El Tocuyo is a fertile valley and city in west-central Venezuela at 622 m elevation. It is located in south-central Lara State about 60 km southwest of Barquisimeto. The town of El Tocuyo was founded by Juan de Carvajal in 1545 on the banks of the Tocuyo River and it was the administrative capital of Venezuela Province from 1546 to 1548. Its original name was Nuestra Señora de la Pura y Limpia Concepción del Tocuyo. El Tocuyo is now just the municipal seat of Morán. Its population is 41,327 (2001).

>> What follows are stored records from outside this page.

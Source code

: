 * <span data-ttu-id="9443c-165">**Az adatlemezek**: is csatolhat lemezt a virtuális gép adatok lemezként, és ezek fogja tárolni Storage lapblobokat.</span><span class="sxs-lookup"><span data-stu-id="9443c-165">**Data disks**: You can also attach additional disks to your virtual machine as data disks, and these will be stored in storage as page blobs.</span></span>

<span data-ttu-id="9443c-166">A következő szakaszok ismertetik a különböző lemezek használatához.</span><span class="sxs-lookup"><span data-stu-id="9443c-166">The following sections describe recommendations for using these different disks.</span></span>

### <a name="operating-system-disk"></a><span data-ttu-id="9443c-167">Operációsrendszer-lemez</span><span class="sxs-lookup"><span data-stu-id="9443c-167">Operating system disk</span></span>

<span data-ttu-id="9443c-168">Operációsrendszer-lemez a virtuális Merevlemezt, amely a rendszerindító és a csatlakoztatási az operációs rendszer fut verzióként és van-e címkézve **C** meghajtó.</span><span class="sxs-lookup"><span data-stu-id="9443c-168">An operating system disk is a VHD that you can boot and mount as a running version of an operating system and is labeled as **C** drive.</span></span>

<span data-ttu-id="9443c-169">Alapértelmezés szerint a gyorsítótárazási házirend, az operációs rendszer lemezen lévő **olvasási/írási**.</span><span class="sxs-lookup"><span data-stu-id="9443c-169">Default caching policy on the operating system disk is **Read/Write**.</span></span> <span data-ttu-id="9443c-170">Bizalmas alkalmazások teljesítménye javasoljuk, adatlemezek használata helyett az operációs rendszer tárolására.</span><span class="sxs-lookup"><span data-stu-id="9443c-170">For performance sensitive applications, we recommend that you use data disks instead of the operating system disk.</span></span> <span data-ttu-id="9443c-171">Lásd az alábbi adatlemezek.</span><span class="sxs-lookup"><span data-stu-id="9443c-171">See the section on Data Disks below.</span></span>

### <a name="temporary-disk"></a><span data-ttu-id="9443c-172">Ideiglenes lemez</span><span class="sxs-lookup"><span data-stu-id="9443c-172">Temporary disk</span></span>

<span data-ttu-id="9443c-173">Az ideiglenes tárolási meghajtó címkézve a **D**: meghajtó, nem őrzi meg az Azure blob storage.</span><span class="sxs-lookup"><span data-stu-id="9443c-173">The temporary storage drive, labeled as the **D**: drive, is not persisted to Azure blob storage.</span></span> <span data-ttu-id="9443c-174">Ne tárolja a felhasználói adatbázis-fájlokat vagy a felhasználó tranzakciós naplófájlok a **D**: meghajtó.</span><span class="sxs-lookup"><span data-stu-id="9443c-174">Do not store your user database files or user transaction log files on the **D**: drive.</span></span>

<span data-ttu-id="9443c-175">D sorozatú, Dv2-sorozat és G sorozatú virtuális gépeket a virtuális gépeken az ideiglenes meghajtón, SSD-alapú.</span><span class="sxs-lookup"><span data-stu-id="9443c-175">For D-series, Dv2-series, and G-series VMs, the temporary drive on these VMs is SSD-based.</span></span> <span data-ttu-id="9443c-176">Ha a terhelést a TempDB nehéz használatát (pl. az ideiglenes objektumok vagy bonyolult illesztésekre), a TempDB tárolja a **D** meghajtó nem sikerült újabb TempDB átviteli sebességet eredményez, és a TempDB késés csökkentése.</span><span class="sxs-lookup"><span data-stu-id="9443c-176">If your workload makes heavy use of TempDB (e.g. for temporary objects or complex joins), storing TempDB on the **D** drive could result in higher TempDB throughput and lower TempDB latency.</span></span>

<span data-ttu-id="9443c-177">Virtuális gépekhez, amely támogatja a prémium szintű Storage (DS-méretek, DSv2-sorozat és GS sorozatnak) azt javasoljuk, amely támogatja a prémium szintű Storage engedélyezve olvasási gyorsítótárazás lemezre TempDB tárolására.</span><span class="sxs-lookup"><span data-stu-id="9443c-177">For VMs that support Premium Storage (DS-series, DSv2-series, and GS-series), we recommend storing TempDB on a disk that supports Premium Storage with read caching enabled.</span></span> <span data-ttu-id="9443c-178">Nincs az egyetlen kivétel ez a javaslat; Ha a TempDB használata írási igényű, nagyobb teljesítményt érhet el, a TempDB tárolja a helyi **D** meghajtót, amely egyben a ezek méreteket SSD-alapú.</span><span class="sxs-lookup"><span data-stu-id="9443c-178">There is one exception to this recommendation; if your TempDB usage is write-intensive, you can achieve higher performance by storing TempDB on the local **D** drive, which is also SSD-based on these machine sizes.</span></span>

The surrounding area has good soil and an ideal climate for agriculture, dry and warm with plenty of water available from the Tocuyo River. The area has been occupied since prehistoric times. When the Spanish arrived they found the Gayones Indians, who inhabited this valley, sowing corn and other agricultural products as cotton and yucca. After the Spanish came, sugar cane was, for centuries, the biggest crop; but since 1980 vegetables such as tomatoes, onions, chiles, and potatoes are taking its place.

== History ==

=== Foundation ===
In 1545, Philipp von Hutten, a German captain general representing the Welser bankers of Augsburg, embarked on an expedition in search of El Dorado, leaving Santa Ana de Coro, where Spanish relatives faced hardships. Juan de Carvajal, a Crown notary since around 1530, opposed the Welsers, denouncing their exploitations. Carvajal, having served in Hispaniola, returned to Coro in 1544 as lieutenant governor, and led an expedition to found a new city, El Tocuyo, in 1545, due to Coro's inhospitable conditions.

==Notable people==
- Lisandro Alvarado (b. 1858 - d. 1929) - Doctor, Naturalist, Historian, Ethnologist, and Linguist.
- Mariam Habach (b. 1996) - Dentist, psychologist, former Miss Venezuela 2015, and Miss Universe 2016 contestant.
- Zulmarys Sánchez (b. 1987) - Venezuelan olympic sprint canoer.